DETAILED DESCRIPTION OF THE INVENTION
[0013] The diagram shown in drawing 1 represents a broader system
as part of which the invention is of use. It aims to provide an
example of the operational context for the invention. The diagram
does not assume a specific implementation for the processing, data
flow, and data storage it depicts. The current state of the art
suggests hardware implementations for the 3D to 2D rendering,
matching, and feature extraction, with the remainder of the
processing done in software.
[0014] a) One or more cameras record a stream of frames.
[0015] b) Features that can be matched to (e.g. edges) are
extracted from the recorded camera frames.

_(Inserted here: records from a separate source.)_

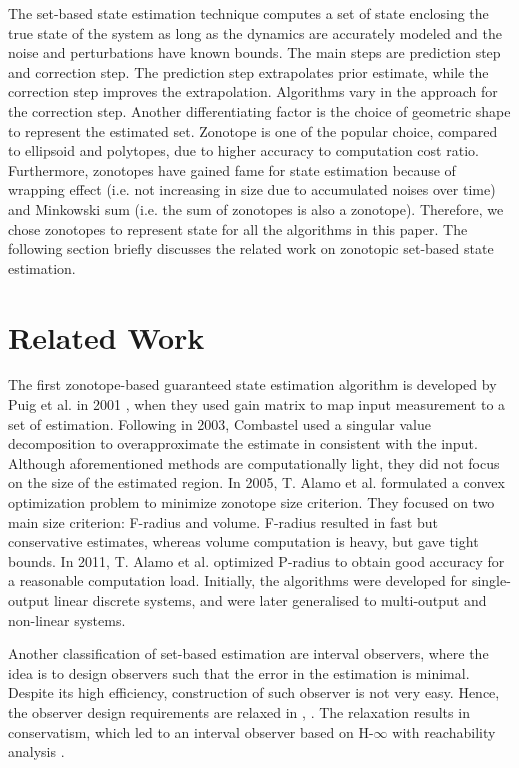 The set-based state estimation technique computes a set of state enclosing the true state of the system as long as the dynamics are accurately modeled and the noise and perturbations have known bounds. The main steps are prediction step and correction step. The prediction step extrapolates prior estimate, while the correction step improves the extrapolation. Algorithms vary in the approach for the correction step. Another differentiating factor is the choice of geometric shape to represent the estimated set. Zonotope is one of the popular choice, compared to ellipsoid and polytopes, due to higher accuracy to computation cost ratio. Furthermore, zonotopes have gained fame for state estimation because of wrapping effect (i.e. not increasing in size due to accumulated noises over time) and Minkowski sum (i.e. the sum of zonotopes is also a zonotope). Therefore, we chose zonotopes to represent state for all the algorithms in this paper. The following section briefly discusses the related work on zonotopic set-based state estimation.


\section{Related Work}
The first zonotope-based guaranteed state estimation algorithm is developed by Puig et al. in 2001 \cite{Puig2001}, when they used gain matrix to map input measurement to a set of estimation. Following in 2003, Combastel \cite{Combastel2003} used a singular value decomposition to overapproximate the estimate in consistent with the input. Although aforementioned methods are computationally light, they did not focus on the size of the estimated region. In 2005, T. Alamo et al. \cite{Alamo2005} formulated a convex optimization problem to minimize zonotope size criterion. They focused on two main size criterion: F-radius and volume. F-radius resulted in fast but conservative estimates, whereas volume computation is heavy, but gave tight bounds. In 2011, T. Alamo et al. \cite{Le2012} optimized P-radius to obtain good accuracy for a reasonable computation load. Initially, the algorithms were developed for single-output linear discrete systems, and were later generalised to multi-output and non-linear systems.  

Another classification of set-based estimation are interval observers, where the idea is to design observers such that the error in the estimation is minimal. Despite its high efficiency, construction of such observer is not very easy. Hence, the observer design requirements are relaxed in  \cite{Mazenc2011}, \cite{Raissi2012}. The relaxation results in conservatism, which led to an interval observer based on H-$\infty$ with reachability analysis \cite{Tang2019}.

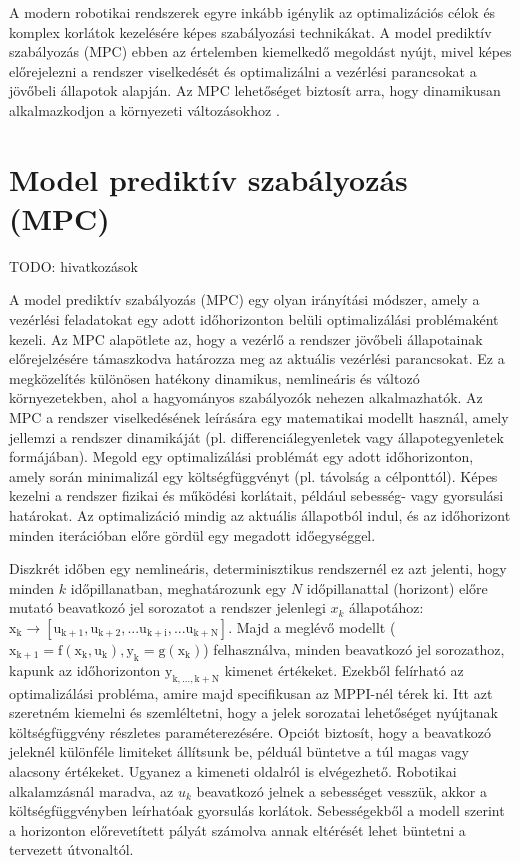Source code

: A modern robotikai rendszerek egyre inkább igénylik az optimalizációs célok és komplex korlátok kezelésére képes szabályozási technikákat. A model prediktív szabályozás (MPC) ebben az értelemben kiemelkedő megoldást nyújt, mivel képes előrejelezni a rendszer viselkedését és optimalizálni a vezérlési parancsokat a jövőbeli állapotok alapján. Az MPC lehetőséget biztosít arra, hogy dinamikusan alkalmazkodjon a környezeti változásokhoz \cite{rawlings_model}.

\section{Model prediktív szabályozás (MPC)}
TODO: hivatkozások

A model prediktív szabályozás (MPC) egy olyan irányítási módszer, amely a vezérlési feladatokat egy adott időhorizonton belüli optimalizálási problémaként kezeli. Az MPC alapötlete az, hogy a vezérlő a rendszer jövőbeli állapotainak előrejelzésére támaszkodva határozza meg az aktuális vezérlési parancsokat. Ez a megközelítés különösen hatékony dinamikus, nemlineáris és változó környezetekben, ahol a hagyományos szabályozók nehezen alkalmazhatók. Az MPC a rendszer viselkedésének leírására egy matematikai modellt használ, amely jellemzi a rendszer dinamikáját (pl. differenciálegyenletek vagy állapotegyenletek formájában). Megold egy optimalizálási problémát egy adott időhorizonton, amely során minimalizál egy költségfüggvényt (pl. távolság a célponttól). Képes kezelni a rendszer fizikai és működési korlátait, például sebesség- vagy gyorsulási határokat. Az optimalizáció mindig az aktuális állapotból indul, és az időhorizont minden iterációban előre gördül egy megadott időegységgel.

Diszkrét időben egy nemlineáris, determinisztikus rendszernél ez azt jelenti, hogy minden $k$ időpillanatban, meghatározunk egy $N$ időpillanattal (horizont) előre mutató beavatkozó jel sorozatot a rendszer jelenlegi $x_k$ állapotához: $\mathrm{x_k \rightarrow [u_{k+1}, u_{k+2}, ... u_{k+i}, ... u_{k+N}]}$. Majd a meglévő modellt ($\mathrm{x_{k+1} = f(x_k, u_k), y_k = g(x_k)}$) felhasználva, minden beavatkozó jel sorozathoz, kapunk az időhorizonton $\mathrm{y_{k,...,k+N}}$ kimenet értékeket. Ezekből felírható az optimalizálási probléma, amire majd specifikusan az MPPI-nél térek ki. Itt azt szeretném kiemelni és szemléltetni, hogy a jelek sorozatai lehetőséget nyújtanak költségfüggvény részletes paraméterezésére. Opciót biztosít, hogy a beavatkozó jeleknél különféle limiteket állítsunk be, példuál büntetve a túl magas vagy alacsony értékeket. Ugyanez a kimeneti oldalról is elvégezhető. Robotikai alkalamzásnál maradva, az $u_k$ beavatkozó jelnek a sebességet vesszük, akkor a költségfüggvényben leírhatóak gyorsulás korlátok. Sebességekből a modell szerint a horizonton előrevetített pályát számolva annak eltérését lehet büntetni a tervezett útvonaltól.

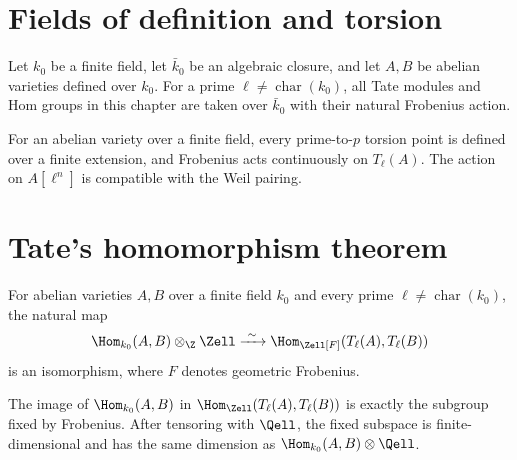 \section{Fields of definition and torsion}
\label{mumford-AppI-setup}

\begin{convention}
\label{mumford-conv-tate-fields}
Let $k_0$ be a finite field, let $\bar k_0$ be an algebraic closure, and let
$A,B$ be abelian varieties defined over $k_0$.  For a prime $\ell\ne
\operatorname{char}(k_0)$, all Tate modules and Hom groups in this chapter
are taken over $\bar k_0$ with their natural Frobenius action.
\notready
\end{convention}

\begin{lemma}
\label{mumford-lem-torsion-defined-over-finite-field}
For an abelian variety over a finite field, every prime-to-$p$ torsion point is
defined over a finite extension, and Frobenius acts continuously on
$T_\ell(A)$.  The action on $A[\ell^n]$ is compatible with the Weil pairing.
\notready
\end{lemma}

\section{Tate's homomorphism theorem}
\label{mumford-AppI-tate-hom}

\begin{theorem}
\label{mumford-thm-tate-hom-isomorphism}
For abelian varieties $A,B$ over a finite field $k_0$ and every prime
$\ell\ne\operatorname{char}(k_0)$, the natural map
\[
 \Hom_{k_0}(A,B)\otimes_\Z\Zell
 \xrightarrow{\ \sim\ }
 \Hom_{\Zell[F]}(T_\ell(A),T_\ell(B))
\]
is an isomorphism, where $F$ denotes geometric Frobenius.
\notready
\end{theorem}

\begin{lemma}
\label{mumford-lem-frobenius-fixed-hom}
The image of $\Hom_{k_0}(A,B)$ in
$\Hom_{\Zell}(T_\ell(A),T_\ell(B))$ is exactly the subgroup fixed by Frobenius.
After tensoring with $\Qell$, the fixed subspace is finite-dimensional and
has the same dimension as $\Hom_{k_0}(A,B)\otimes\Qell$.
\notready
\end{lemma}


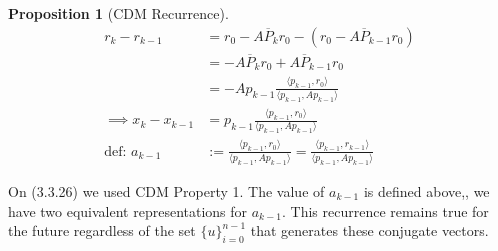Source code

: \documentclass[]{article}
\theoremstyle{definition}
\newtheorem{prop}{Proposition}[section]  %
\begin{document}
            \begin{prop}[CDM Recurrence]\label{prop:CDM_Recurrence}
                \begin{align}
                    r_k - r_{k - 1} &= r_0 - A\overline{P}_kr_0 - (r_0 - A\overline{P}_{k - 1}r_0)
                    \\
                    &= - A\overline{P}_kr_0 + A\overline{P}_{k - 1}r_0
                    \\
                    &= - Ap_{k - 1}\frac{\langle p_{k - 1}, r_0\rangle}{\langle p_{k - 1}, Ap_{k - 1}\rangle}
                    \\
                    \implies 
                    x_{k} - x_{k - 1} &= 
                    p_{k - 1}\frac{\langle p_{k - 1}, r_0\rangle}{\langle p_{k - 1}, Ap_{k - 1}\rangle}
                    \\
                    \text{def: } a_{k - 1} &:= \frac{\langle p_{k - 1}, r_0\rangle}{
                        \langle p_{k - 1}, Ap_{k - 1}\rangle
                    } = 
                    \frac{\langle p_{k - 1}, r_{k - 1}\rangle}{
                        \langle p_{k - 1}, Ap_{k - 1}\rangle
                    }
            \end{align}
            \end{prop}
            On (3.3.26) we used CDM Property 1. The value of $a_{k - 1}$ is defined above,, we have two equivalent representations for $a_{k - 1}$. This recurrence remains true for the future regardless of the set $\{u\}_{i = 0}^{n-1}$ that generates these conjugate vectors. 
\end{document}
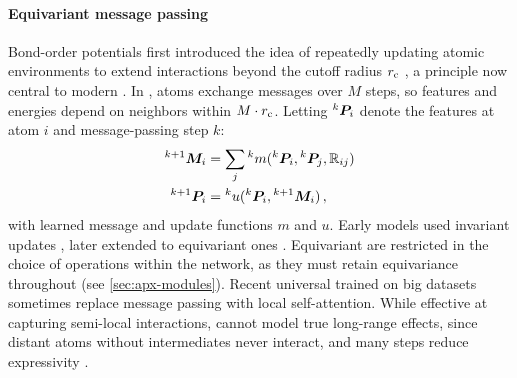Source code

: \documentclass[10pt]{article} %
\begin{document}
\paragraph{Equivariant message passing}
Bond-order potentials first introduced the idea of repeatedly updating atomic environments to extend interactions beyond the cutoff radius $\cutoff$ \citep{t1988,b1990}, a principle now central to modern \mlps. In \mpnns \citep{gsrvd2017}, atoms exchange messages over $M$ steps, so features and energies depend on neighbors within $M \cdot \cutoff$. Letting ${}^k\mP_i$ denote the features at atom $i$ and message-passing step $k$:
\begin{align}
    {}^{k+1}\mM_{i} &= \sum_j {}^{k}m({}^k\mP_i, {}^k\mP_j, \R_{ij})  \label{eq:message} \\
    {}^{k+1}\mP_i &= {}^{k}u({}^k\mP_i, {}^{k+1}\mM_i) \, , \label{eq:update}
\end{align}
with learned message and update functions $m$ and $u$.
Early models used invariant updates \citep{sksctm2017,xg2018}, later extended to equivariant ones \citep{ggg2019,sug2021,bksoc2022,bmsgmkmsk2022,fumc2024}.
Equivariant \mpnns are restricted in the choice of operations within the network, as they must retain equivariance throughout (see \cref{sec:apx-modules}).
Recent universal \mlps trained on big datasets \citep{bbcwzc2025,wdfgsbagklmscdrsuz2025,mbkptfplc2025pre,rvsggdn2025} sometimes replace message passing with local self-attention. While effective at capturing semi-local interactions, \mpnns cannot model true long-range effects, since distant atoms without intermediates never interact, and many steps reduce expressivity \citep{cw2020,ay2020,npfc2022}.
\end{document}
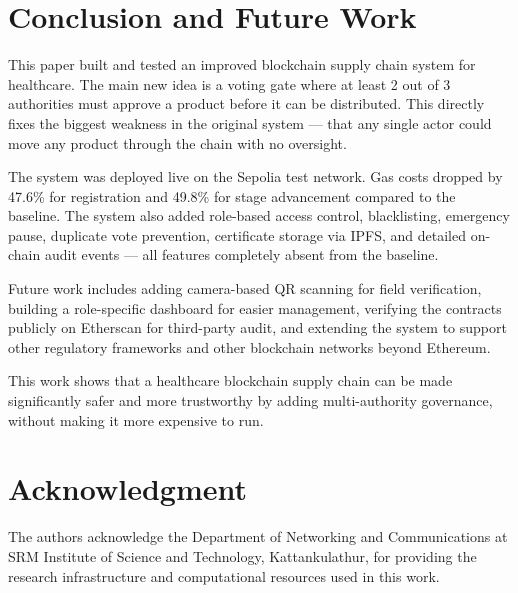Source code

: \documentclass[conference]{IEEEtran}
\begin{document}
\section{Conclusion and Future Work}

This paper built and tested an improved blockchain supply chain system for healthcare. The main new idea is a voting gate where at least 2 out of 3 authorities must approve a product before it can be distributed. This directly fixes the biggest weakness in the original system --- that any single actor could move any product through the chain with no oversight.

The system was deployed live on the Sepolia test network. Gas costs dropped by 47.6\% for registration and 49.8\% for stage advancement compared to the baseline. The system also added role-based access control, blacklisting, emergency pause, duplicate vote prevention, certificate storage via IPFS, and detailed on-chain audit events --- all features completely absent from the baseline.

Future work includes adding camera-based QR scanning for field verification, building a role-specific dashboard for easier management, verifying the contracts publicly on Etherscan for third-party audit, and extending the system to support other regulatory frameworks and other blockchain networks beyond Ethereum.

This work shows that a healthcare blockchain supply chain can be made significantly safer and more trustworthy by adding multi-authority governance, without making it more expensive to run.

\section*{Acknowledgment}

The authors acknowledge the Department of Networking and Communications at SRM Institute of Science and Technology, Kattankulathur, for providing the research infrastructure and computational resources used in this work.
\end{document}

[0016] c) The raw frame data and corresponding extracted features
are stored in a record buffer.
[0017] d) Record buffers make the frame datasets available to the
match stage. Memory limitations dictate that not every frame
dataset can be retained. The frame pruning should favor the
retention of frames corresponding to diverse viewpoints
(stereoscopic, or historical) so as to prevent the RMR problem from
being underdetermined (surfaces that remain hidden cannot be
refined).
[0018] e) Interpolation or extrapolation of the model returns a
snapshot of the time dependent 3D scene model at a particular past
time, or extrapolated to a nearby future time.
[0019] f) Transfer of the model snapshots provides input for the 3D
to 2D rendering stage. In addition to conventional input,
identifiers of the model elements to which the various bits of
geometry correspond are also passed along for joint rendering.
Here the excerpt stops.